Brillance of the Seas ile Harwich’den ayrılıp 12 gün süreek yolculuğumuza başladık. Sırasıyla Norveç’in güzel liman kenti Bergen, yine Norveç’in belki en güzel fiyordu olan Geiranger, İskoçya’nın Shetland adası, Danimarka’ya bağlı olan Faroe adaları ve ardından da gemimizin 1 gece konaklayarak doya doya gezeceğimiz İzlanda’nın Reykjavik kentine gittik.
İstanbul yaz güneşi ile kavurup nem ile bunaltırken biz serin havada gezmenin tadına vardık. Bergen’in sokaklarında gezdik, Geiranger’de yaşayanların hiç bir yerde yaşayamayacağına çünkü oranın en yaşanası yer olduğuna karar verdik. Shetland adalarının sokaklarında şirin küçük evlerin arasında dolaştık. Faroe adalarında çatısı çim kaplı evlerin önünde fotograf çektirdik. Ve Reykjavik ise gezimizin en güzel bölümünü oluşturdu. Gemimizin reykjavik’de 1 gece konaklayacak olması nedeniyle küçük bir İzlanda turu yapmaya karar verdik. Tabi ki İzlanda’yı böylesine güzel gezmemizin en önemli nedeni orada yaşayan ve bir İzlanda aşığı olan arkadaşım Hakan Durak’ın organizasyonu oldu. Bir araç organize edip bizi aldı ve inanılmaz doğa manzaraları gördük. 80 civarında ülke gezmiş biri olarak bu manzaraları dünyanın başka hiçbir yerinde göremeyeceğinizi rahatlıkla söyleyebilirim. Hakan’ın rehberliğinde gördüklerimizden bazılarını sıralarsam; siyah çöller, Avrupa’nın en büyük buzulu, sayısız ve her biri çok farklı şelale, üstleri sarı veya bazen yeşil kuru yosunlarla kaplı kaya çölleri ve yine üzeri çim kaplı evler. Hakan Durak’ın gezdiğimiz yerlere ilişkin keyifli anlatımını da eklemeliyim. Gece Reykjavik’e dönüp şehiri de gezme imkanı bulduk. Ertesi gün öğlene kadar Reykjavik’in altını üstüne getirip her tarafını dolaştık ve elbette bir palto kıvamındaki İzlanda kazaklarından aldık. İstanbul’da senede kaç gün giyebilirim bilmiyorum ama kazaklar gerçekten çok hoş, size de öneririm.

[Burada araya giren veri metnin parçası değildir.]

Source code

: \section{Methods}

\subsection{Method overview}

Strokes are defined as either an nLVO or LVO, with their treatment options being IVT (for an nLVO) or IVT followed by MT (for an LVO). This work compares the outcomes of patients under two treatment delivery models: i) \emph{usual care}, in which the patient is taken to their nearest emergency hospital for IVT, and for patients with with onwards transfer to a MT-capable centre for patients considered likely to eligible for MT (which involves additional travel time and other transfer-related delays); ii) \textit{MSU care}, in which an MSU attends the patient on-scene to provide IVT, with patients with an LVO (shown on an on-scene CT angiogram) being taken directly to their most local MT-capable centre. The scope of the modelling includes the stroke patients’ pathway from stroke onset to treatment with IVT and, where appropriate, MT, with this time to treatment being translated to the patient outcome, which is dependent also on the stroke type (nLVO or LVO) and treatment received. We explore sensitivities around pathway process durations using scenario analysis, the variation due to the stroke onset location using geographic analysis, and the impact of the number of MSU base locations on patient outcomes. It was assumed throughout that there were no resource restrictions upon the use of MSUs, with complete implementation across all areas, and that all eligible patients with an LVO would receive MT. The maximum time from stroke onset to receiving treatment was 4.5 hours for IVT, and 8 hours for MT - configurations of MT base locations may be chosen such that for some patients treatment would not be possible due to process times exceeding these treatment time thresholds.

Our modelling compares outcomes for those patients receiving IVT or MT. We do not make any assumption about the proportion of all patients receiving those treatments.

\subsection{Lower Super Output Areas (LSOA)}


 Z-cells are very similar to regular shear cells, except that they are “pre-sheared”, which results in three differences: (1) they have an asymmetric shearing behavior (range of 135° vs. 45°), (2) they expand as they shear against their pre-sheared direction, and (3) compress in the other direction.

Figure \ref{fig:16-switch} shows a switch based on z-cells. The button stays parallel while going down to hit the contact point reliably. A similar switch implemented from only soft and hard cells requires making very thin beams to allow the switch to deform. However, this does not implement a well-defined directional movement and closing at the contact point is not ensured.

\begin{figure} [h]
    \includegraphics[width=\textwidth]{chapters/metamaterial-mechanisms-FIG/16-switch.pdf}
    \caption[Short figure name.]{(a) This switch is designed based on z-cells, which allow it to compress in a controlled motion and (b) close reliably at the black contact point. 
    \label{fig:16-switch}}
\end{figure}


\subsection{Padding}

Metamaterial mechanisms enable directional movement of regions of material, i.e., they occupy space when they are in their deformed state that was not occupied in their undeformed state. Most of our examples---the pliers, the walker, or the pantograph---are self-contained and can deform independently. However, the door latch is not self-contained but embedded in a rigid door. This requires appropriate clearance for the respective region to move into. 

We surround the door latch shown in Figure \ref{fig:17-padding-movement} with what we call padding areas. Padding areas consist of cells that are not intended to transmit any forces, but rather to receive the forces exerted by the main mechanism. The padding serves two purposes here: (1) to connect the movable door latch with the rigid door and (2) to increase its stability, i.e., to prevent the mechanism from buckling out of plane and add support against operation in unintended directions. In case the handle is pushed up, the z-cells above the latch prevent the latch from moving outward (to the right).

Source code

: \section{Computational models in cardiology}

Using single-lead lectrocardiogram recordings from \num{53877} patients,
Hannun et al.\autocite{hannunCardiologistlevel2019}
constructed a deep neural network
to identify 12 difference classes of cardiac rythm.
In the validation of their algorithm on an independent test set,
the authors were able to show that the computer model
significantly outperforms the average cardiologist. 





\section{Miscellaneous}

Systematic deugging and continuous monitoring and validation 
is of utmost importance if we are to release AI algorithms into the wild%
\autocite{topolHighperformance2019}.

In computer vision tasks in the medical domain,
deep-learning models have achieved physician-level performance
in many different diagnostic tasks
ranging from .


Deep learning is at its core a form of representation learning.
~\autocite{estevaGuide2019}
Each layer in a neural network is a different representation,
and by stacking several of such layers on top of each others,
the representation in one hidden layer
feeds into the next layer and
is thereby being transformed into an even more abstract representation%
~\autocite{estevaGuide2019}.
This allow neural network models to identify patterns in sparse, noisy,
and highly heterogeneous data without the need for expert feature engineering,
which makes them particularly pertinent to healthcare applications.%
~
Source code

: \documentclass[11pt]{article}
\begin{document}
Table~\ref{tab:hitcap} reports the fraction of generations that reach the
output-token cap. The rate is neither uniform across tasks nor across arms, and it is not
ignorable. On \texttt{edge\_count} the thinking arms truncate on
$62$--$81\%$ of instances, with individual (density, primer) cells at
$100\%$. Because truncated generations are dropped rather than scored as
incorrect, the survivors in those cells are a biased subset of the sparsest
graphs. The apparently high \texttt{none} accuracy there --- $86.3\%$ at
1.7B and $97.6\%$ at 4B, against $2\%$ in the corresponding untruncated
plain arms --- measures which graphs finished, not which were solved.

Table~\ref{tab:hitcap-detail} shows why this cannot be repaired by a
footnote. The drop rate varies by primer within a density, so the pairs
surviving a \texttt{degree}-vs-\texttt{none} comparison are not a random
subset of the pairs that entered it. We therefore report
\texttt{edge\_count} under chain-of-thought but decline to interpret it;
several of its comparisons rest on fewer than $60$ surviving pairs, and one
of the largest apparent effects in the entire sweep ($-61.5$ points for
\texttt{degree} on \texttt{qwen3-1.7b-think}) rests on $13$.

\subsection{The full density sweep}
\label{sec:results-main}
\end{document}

İzlanda doğası ile eşsiz bir yer. Doğa ve fotograf sevenler için bir cennet diyebilirim. Zengin yeraltı su kaynakları var. Ormanı ise çok ilginç. Rekjavik’in hemen çıkışında gördüğümüz küçük birkaç ağacı göstererek işte İzlanda ormanı dedi Hakan. Hatta bu konu ile ilgili bir İzlanda espirisini de ekledi. İzlanda ormanında kaybolursanız ne yaparsınız? Sorusunun yanıtı orada “ayağa kalkarsınız” mış. Çünkü gerçekten ağaçlar oldukça kısa.
Bu seyahati yapmaktan dolayı çok mutlu oldum. Sonuç olarak İzlanda’ya daha uzun kalmak için tekrar gitmeye karar verdim çünkü görecek daha çok şey var. Beni pek de şaşırtmayan ama tek üzen şey 3000 kişilik gemideki tek Türkler bizdik. Hala seyahat kültürümüzün gelişmediğinin en güzel göstergesi budur. Oysa gemide neredeyse dünyanın her yerinden insan bulunmaktaydı. B nedenle sizlere bu geziyi özellikle tavsiye ederim. Belkide hayatınızda bir kez görebileceğiniz bu güzel ülkeleri ve doğasını görme fırsatını kaçırmayın.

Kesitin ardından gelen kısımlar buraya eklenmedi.